In fact, the two made more history as they became one of the first five minors to get a medical marijuana card in Montana. What a great fun fact to use when forced to play icebreaker games in college.

Speaking of which, they still hope to enroll in college, and are on a mission to make medical marijuana legal all across the U.S. Meanwhile, they’re still keeping their artistic juices flowing, with painting and for Lynx, restoring old furniture.

While their mom believes their mild music stardom was just going to be “a little fun thing to do,” and the twins don’t exactly believe every wold they used to sing, they still have some traces of white supremacy in their ideology.

When asked about their outlook on the Holocaust now, Lynx replied, “I think certain things happened. I think a lot of the stories got misconstrued.
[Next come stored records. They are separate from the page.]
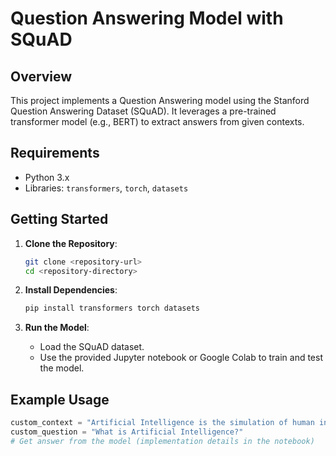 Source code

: # Question Answering Model with SQuAD

## Overview

This project implements a Question Answering model using the Stanford Question Answering Dataset (SQuAD). It leverages a pre-trained transformer model (e.g., BERT) to extract answers from given contexts.

## Requirements

- Python 3.x
- Libraries: `transformers`, `torch`, `datasets`

## Getting Started

1. **Clone the Repository**:
   ```bash
   git clone <repository-url>
   cd <repository-directory>
   ```

2. **Install Dependencies**:
   ```bash
   pip install transformers torch datasets
   ```

3. **Run the Model**:
   - Load the SQuAD dataset.
   - Use the provided Jupyter notebook or Google Colab to train and test the model.

## Example Usage

```python
custom_context = "Artificial Intelligence is the simulation of human intelligence processes."
custom_question = "What is Artificial Intelligence?"
# Get answer from the model (implementation details in the notebook)
```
I mean, yeah, Hitler wasn’t the best, but Stalin wasn’t, Churchill wasn’t. I disagree with everybody at that time.”

Lamb agreed with her sister and said, “I just think everyone needs to frickin’ get over it. That’s what I think. We just want to come from a place of love and light. I think we’re meant to do something more – we’re healers. We just want to exert the most love and positivity we can.”

There you have it folks. They’re healers now.